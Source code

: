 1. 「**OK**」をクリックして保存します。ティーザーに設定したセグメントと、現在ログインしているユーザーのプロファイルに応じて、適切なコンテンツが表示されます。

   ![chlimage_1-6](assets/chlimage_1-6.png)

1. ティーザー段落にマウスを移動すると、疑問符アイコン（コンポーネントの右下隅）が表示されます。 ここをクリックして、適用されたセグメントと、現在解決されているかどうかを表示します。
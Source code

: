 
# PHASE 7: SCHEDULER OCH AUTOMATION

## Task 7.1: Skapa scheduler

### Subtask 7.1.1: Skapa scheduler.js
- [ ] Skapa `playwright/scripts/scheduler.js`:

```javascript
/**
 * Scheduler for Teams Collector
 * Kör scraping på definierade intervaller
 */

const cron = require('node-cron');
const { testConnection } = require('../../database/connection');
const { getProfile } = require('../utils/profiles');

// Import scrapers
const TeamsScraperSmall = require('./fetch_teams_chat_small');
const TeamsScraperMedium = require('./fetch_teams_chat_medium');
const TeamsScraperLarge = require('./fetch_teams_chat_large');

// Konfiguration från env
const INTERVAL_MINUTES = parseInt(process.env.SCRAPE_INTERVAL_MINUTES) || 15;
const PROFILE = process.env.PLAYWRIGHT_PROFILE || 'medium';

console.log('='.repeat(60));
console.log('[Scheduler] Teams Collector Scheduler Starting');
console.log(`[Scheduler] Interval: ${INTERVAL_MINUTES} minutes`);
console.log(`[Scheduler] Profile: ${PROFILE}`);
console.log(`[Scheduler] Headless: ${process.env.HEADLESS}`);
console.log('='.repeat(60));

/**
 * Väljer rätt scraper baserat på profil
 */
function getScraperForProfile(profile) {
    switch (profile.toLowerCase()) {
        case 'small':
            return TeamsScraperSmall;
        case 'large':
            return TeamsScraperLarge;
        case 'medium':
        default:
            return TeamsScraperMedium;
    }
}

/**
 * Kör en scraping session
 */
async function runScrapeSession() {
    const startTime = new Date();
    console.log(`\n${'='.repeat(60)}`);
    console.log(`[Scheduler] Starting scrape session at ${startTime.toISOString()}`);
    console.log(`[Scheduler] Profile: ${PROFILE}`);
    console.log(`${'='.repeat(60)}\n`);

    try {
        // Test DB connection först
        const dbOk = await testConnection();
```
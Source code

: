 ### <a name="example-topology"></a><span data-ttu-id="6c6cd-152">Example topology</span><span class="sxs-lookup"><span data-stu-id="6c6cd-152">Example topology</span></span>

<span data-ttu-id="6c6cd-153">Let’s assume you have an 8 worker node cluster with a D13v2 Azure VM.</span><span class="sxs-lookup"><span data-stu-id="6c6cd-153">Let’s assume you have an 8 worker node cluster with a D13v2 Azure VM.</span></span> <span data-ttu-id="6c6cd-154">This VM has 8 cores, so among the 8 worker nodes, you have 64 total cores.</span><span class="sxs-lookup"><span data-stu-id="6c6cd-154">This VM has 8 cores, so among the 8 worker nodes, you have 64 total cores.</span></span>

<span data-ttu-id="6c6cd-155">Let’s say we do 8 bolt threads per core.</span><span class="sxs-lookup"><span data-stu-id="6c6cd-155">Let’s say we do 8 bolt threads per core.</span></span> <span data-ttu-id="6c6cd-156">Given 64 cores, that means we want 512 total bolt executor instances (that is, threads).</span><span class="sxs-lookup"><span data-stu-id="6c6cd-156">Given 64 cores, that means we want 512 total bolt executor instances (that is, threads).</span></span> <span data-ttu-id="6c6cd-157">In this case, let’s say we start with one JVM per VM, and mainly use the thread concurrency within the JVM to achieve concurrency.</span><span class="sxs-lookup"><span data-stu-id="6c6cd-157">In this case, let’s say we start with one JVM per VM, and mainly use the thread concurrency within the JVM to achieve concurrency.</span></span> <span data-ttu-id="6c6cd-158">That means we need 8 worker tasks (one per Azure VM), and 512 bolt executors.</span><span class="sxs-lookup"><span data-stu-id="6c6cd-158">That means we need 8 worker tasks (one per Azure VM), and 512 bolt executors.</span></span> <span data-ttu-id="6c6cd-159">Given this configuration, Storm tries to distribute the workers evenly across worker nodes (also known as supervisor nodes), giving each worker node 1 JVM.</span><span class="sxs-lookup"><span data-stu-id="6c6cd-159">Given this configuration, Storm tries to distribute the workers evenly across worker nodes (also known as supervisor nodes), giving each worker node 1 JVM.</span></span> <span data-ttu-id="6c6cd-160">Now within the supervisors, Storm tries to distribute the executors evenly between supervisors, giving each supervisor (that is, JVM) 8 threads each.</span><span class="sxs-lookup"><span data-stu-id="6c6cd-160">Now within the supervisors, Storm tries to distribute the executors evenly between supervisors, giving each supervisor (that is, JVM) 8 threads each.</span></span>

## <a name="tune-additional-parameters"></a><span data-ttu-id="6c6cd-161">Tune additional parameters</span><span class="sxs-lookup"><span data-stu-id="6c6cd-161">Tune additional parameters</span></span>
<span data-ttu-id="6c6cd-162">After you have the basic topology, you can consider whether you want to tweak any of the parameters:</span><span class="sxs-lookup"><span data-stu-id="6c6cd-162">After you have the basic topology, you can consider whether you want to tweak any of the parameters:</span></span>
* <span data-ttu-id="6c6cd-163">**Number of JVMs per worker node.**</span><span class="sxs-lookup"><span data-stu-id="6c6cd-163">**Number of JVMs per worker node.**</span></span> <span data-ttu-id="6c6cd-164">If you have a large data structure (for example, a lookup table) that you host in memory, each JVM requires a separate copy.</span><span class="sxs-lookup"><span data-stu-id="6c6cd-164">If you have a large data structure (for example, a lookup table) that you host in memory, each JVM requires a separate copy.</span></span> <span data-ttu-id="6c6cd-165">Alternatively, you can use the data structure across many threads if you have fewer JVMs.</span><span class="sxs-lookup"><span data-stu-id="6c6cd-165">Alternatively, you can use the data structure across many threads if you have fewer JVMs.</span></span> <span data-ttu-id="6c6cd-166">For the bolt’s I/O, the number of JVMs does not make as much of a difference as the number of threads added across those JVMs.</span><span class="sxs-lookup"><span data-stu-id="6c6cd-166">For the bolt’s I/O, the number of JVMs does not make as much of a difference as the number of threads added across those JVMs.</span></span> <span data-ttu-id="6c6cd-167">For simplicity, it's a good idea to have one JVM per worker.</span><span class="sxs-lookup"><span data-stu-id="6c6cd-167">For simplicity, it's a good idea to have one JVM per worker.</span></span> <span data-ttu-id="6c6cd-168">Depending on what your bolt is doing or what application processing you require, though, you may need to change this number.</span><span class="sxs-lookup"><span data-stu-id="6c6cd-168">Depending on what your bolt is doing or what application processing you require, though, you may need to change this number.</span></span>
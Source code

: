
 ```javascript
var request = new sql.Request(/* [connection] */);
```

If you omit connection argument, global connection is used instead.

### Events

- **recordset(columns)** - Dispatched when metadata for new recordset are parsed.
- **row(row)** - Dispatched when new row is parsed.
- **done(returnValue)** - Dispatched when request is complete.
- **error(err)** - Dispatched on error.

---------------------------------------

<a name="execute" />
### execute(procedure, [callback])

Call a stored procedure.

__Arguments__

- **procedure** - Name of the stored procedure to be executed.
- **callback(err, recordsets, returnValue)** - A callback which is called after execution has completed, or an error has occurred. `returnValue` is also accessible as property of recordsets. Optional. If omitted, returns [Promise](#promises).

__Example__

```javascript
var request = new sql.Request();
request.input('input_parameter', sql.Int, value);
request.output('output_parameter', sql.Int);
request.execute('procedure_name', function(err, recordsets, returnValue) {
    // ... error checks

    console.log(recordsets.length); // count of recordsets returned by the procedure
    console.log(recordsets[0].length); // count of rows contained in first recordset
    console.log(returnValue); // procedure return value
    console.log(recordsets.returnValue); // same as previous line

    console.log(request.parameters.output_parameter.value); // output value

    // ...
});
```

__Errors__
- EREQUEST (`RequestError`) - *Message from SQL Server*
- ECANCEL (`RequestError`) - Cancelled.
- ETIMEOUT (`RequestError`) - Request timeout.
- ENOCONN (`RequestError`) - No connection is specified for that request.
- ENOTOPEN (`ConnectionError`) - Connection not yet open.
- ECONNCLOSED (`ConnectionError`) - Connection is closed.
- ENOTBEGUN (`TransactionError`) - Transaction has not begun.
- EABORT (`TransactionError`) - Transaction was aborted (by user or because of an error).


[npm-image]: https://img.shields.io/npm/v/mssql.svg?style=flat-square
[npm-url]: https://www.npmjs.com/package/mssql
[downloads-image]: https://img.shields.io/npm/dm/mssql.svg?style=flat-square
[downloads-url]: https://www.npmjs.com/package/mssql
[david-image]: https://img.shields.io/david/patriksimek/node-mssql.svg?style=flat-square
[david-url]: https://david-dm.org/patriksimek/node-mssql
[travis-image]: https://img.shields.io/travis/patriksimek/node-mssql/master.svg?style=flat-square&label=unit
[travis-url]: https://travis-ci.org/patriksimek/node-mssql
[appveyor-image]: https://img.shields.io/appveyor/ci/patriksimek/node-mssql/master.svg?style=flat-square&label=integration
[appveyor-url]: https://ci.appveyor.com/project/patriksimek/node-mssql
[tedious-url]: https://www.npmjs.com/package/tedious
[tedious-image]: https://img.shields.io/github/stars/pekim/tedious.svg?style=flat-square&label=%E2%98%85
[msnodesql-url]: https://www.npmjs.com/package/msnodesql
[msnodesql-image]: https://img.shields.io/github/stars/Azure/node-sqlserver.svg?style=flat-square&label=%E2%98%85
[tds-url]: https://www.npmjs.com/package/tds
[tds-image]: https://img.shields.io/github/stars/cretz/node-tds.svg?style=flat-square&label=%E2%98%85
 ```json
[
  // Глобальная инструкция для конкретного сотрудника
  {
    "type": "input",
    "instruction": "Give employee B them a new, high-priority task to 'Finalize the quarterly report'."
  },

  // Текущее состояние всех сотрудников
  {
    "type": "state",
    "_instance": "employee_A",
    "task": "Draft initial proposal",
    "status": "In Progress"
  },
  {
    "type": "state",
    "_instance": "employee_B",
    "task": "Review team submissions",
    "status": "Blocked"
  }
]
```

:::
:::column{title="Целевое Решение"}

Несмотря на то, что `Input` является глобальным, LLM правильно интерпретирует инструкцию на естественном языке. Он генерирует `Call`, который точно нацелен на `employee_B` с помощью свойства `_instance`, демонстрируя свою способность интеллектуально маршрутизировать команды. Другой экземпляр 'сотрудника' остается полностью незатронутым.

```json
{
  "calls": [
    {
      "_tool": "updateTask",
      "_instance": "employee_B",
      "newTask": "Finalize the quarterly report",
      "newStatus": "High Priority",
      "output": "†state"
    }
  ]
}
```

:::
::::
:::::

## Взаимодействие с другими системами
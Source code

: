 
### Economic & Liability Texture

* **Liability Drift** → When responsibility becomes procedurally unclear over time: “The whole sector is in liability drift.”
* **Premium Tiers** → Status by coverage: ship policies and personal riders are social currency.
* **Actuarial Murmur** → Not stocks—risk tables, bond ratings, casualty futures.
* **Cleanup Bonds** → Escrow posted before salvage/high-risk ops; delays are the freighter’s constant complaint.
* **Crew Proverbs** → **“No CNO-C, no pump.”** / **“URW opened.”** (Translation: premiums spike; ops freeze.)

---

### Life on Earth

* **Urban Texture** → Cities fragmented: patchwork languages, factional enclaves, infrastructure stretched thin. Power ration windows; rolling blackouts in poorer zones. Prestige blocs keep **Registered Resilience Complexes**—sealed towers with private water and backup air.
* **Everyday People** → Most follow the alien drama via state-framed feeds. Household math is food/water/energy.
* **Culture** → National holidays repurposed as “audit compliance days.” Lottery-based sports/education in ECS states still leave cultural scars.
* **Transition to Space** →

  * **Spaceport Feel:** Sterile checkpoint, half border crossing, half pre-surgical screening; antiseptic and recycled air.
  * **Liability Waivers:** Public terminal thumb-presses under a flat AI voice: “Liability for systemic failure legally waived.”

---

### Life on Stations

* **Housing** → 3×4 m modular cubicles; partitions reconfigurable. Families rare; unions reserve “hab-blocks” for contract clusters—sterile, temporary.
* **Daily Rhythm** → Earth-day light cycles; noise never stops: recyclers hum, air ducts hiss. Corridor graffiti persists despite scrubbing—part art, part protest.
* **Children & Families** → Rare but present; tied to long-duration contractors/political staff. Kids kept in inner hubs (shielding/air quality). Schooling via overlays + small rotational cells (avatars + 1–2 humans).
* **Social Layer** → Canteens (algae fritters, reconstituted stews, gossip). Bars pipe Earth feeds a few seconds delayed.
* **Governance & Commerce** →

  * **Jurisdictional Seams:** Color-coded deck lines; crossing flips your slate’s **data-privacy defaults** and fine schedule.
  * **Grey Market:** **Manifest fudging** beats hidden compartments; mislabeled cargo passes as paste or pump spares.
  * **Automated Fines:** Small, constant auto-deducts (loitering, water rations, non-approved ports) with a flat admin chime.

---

- - - - -

Activity
Each line in the records that carries "msnodesql" must be copied out.

Task response
[msnodesql-url]: https://www.npmjs.com/package/msnodesql
[msnodesql-image]: https://img.shields.io/github/stars/Azure/node-sqlserver.svg?style=flat-square&label=%E2%98%85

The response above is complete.